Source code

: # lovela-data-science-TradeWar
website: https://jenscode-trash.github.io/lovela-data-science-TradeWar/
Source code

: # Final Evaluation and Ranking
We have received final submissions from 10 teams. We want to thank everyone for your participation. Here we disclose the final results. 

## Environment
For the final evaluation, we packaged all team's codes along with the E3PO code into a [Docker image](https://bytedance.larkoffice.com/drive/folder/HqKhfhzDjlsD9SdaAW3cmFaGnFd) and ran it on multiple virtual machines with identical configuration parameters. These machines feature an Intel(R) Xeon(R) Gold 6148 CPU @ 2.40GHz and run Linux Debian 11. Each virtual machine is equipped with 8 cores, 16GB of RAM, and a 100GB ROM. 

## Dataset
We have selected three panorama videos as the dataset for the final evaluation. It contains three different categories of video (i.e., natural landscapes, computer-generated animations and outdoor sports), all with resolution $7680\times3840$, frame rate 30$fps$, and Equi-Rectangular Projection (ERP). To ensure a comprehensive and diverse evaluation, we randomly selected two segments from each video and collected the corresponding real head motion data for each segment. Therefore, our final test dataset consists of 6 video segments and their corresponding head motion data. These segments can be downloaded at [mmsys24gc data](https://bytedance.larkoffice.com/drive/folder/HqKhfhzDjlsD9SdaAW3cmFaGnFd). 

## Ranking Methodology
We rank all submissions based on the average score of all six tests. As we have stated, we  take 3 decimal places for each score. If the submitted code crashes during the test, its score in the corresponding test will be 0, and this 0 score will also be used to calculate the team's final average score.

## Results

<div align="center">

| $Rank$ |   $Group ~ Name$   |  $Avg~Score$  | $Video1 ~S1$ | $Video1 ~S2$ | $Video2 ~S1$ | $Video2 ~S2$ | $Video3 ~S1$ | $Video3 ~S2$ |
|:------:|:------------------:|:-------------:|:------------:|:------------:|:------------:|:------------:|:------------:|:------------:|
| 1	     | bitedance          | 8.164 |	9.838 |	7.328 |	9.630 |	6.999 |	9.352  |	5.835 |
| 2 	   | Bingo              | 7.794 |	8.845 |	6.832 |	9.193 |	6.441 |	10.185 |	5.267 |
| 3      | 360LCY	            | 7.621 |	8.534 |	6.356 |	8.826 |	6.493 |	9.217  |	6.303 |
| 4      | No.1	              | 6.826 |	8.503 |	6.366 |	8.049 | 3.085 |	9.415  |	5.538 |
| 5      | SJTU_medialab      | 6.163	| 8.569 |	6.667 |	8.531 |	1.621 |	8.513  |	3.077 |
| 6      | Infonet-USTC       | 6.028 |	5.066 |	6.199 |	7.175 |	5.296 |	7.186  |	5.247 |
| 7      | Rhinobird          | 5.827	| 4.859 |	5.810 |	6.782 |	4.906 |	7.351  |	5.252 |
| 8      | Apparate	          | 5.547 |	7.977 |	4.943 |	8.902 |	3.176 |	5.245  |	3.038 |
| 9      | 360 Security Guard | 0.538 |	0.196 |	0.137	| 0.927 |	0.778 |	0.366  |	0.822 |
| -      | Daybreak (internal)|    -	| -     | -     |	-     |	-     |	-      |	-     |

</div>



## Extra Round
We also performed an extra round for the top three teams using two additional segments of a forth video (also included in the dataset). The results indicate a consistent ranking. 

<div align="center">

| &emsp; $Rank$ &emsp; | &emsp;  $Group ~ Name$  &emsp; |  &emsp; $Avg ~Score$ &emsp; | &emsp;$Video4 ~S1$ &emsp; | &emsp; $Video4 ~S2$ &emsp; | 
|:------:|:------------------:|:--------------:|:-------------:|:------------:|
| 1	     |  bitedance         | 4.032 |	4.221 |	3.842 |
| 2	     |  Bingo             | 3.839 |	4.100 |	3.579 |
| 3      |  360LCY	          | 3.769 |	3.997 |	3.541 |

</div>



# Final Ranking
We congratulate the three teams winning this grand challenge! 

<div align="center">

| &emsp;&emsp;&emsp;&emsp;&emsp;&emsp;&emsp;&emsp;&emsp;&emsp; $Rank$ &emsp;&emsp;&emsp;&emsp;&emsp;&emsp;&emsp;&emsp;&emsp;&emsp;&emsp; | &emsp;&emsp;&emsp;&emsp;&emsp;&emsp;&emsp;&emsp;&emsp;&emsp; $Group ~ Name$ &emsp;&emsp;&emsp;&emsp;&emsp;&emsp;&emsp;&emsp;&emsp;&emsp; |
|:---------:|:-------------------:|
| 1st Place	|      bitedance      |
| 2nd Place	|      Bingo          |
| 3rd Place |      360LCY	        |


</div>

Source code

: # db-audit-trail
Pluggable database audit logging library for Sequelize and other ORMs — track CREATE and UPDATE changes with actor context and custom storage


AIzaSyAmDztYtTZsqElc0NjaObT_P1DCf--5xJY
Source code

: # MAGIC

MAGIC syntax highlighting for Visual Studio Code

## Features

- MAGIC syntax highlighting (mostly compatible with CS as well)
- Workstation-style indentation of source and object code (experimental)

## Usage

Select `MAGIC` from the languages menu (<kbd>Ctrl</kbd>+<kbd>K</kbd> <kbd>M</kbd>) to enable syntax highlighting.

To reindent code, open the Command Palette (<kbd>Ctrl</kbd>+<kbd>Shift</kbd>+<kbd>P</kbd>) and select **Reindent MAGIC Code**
* * * *
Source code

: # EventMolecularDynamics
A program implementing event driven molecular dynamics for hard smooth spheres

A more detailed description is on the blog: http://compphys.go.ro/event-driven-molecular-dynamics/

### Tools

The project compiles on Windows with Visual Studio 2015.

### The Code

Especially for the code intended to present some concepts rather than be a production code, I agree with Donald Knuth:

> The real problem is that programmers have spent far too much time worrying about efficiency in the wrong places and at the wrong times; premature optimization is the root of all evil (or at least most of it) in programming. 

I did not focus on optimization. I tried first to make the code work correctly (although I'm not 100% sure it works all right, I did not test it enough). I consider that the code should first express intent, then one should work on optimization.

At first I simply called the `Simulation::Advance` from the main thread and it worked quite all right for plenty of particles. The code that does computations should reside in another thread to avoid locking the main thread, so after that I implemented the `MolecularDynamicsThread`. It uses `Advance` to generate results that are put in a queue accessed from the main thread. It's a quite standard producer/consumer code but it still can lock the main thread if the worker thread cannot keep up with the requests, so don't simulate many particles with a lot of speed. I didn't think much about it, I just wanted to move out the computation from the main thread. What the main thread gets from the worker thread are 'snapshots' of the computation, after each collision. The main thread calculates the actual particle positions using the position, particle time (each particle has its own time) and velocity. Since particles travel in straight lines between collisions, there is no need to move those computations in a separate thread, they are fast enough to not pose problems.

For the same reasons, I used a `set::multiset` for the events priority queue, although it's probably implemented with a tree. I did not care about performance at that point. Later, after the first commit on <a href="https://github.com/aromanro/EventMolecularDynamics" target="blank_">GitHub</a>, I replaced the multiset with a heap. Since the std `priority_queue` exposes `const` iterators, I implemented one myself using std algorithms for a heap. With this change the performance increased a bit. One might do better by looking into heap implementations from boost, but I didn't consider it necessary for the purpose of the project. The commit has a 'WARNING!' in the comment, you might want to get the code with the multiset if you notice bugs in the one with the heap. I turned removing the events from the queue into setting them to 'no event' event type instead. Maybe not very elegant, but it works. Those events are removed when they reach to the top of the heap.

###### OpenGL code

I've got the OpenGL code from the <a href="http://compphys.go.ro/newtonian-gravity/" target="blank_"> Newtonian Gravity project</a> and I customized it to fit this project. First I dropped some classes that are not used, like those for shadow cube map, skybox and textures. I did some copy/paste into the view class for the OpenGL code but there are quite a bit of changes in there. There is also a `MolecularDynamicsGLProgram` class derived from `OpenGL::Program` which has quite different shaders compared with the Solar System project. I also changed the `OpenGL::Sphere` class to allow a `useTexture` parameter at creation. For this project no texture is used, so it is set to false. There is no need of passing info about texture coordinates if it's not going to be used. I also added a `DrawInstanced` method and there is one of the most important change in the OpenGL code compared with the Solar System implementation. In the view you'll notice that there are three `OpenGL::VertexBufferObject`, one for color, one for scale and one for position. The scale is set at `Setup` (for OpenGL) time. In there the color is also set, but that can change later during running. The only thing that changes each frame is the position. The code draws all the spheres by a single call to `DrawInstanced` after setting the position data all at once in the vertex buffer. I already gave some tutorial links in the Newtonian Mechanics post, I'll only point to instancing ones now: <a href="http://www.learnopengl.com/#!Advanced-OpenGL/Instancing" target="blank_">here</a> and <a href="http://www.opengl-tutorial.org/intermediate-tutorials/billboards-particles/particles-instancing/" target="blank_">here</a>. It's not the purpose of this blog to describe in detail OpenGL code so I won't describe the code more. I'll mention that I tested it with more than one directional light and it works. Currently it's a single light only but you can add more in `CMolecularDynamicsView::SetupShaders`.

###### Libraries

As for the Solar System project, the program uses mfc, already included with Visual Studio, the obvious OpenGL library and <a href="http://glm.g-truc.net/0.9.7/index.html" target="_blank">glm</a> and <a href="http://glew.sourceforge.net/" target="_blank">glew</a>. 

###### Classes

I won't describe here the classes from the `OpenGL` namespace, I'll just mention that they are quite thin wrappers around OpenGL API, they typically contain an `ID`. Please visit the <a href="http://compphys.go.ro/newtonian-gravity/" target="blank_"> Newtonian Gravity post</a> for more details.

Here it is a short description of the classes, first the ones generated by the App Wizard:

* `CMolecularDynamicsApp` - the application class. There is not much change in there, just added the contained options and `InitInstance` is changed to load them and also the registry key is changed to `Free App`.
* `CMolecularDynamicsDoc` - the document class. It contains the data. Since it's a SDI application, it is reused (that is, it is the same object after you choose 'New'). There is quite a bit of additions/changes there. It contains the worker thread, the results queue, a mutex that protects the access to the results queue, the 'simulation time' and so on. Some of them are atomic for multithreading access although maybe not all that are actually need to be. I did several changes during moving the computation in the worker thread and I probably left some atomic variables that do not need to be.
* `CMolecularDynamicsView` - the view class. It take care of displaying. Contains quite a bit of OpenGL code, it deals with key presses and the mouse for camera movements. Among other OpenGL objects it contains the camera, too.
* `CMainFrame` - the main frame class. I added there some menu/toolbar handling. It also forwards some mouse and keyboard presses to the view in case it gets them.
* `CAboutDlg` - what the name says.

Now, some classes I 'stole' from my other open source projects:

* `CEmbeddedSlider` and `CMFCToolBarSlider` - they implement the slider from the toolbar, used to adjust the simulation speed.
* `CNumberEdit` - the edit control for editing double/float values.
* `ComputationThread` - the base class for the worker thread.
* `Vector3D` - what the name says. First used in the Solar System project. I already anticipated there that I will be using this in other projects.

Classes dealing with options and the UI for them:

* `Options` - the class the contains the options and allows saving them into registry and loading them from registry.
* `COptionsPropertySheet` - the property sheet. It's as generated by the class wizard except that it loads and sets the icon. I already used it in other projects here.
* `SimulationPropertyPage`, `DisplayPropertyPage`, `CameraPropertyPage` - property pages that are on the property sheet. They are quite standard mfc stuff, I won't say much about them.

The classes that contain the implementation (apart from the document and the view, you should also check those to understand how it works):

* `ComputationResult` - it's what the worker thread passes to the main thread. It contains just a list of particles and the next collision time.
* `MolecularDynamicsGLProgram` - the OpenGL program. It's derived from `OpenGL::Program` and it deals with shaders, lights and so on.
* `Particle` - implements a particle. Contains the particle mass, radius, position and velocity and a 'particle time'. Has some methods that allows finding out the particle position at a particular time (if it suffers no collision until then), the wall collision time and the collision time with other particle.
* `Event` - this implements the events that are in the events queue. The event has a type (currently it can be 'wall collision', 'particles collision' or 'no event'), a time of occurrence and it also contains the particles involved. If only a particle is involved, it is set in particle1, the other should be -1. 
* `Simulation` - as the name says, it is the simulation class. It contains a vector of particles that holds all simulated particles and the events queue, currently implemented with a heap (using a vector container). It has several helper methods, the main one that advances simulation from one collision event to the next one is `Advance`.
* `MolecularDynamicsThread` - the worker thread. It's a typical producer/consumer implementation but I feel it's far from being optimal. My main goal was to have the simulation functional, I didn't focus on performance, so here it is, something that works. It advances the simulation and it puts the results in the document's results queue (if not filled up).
* * * *
** WHAT IS BEING ASKED **
Give back precisely the lines above that start at the line containing "AIzaSyAmDztYtTZsqElc0NjaObT_P1DCf--5xJY" and end at the line containing "To reindent code, open", inclusive. No other lines belong in the output.

** SOLUTION TO THIS PROBLEM **
AIzaSyAmDztYtTZsqElc0NjaObT_P1DCf--5xJY
Source code

: # MAGIC

MAGIC syntax highlighting for Visual Studio Code

## Features

- MAGIC syntax highlighting (mostly compatible with CS as well)
- Workstation-style indentation of source and object code (experimental)

## Usage

Select `MAGIC` from the languages menu (<kbd>Ctrl</kbd>+<kbd>K</kbd> <kbd>M</kbd>) to enable syntax highlighting.

To reindent code, open the Command Palette (<kbd>Ctrl</kbd>+<kbd>Shift</kbd>+<kbd>P</kbd>) and select **Reindent MAGIC Code**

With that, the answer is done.